WORK INSTRUCTIONS: Though the entries hold pictures, only their text should be duplicated, exactly and in full.

MATERIAL FOR THIS EXERCISE:

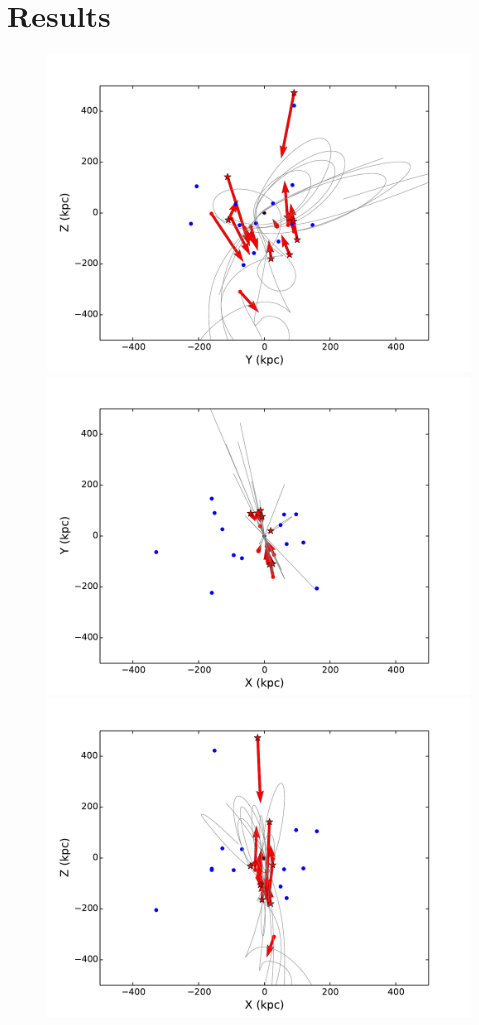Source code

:\documentclass[useAMS,usenatbib]{mn2e}
\begin{document}
\section{Results}
\label{Results}
\begin{figure}
\centering
\includegraphics[width=\hsize]{SnapshotSatellites_All_BeforeRotationM300_yz_All_Fwd_NSIMW_3000.pdf}\\
\includegraphics[width=0.5\hsize]{SnapshotSatellites_All_BeforeRotationM300_xy_All_Fwd_NSIMW_3000.pdf}\includegraphics[width=0.5\hsize]{SnapshotSatellites_All_BeforeRotationM300_xz_All_Fwd_NSIMW_3000.pdf}\\

\end{figure}
\end{document}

ANSWER TO THIS EXERCISE:
Source code

:\documentclass[useAMS,usenatbib]{mn2e}
\begin{document}
\section{Results}
\label{Results}
\begin{figure}
\centering
\includegraphics[width=\hsize]{SnapshotSatellites_All_BeforeRotationM300_yz_All_Fwd_NSIMW_3000.pdf}\\
\includegraphics[width=0.5\hsize]{SnapshotSatellites_All_BeforeRotationM300_xy_All_Fwd_NSIMW_3000.pdf}\includegraphics[width=0.5\hsize]{SnapshotSatellites_All_BeforeRotationM300_xz_All_Fwd_NSIMW_3000.pdf}\\

\end{figure}
\end{document}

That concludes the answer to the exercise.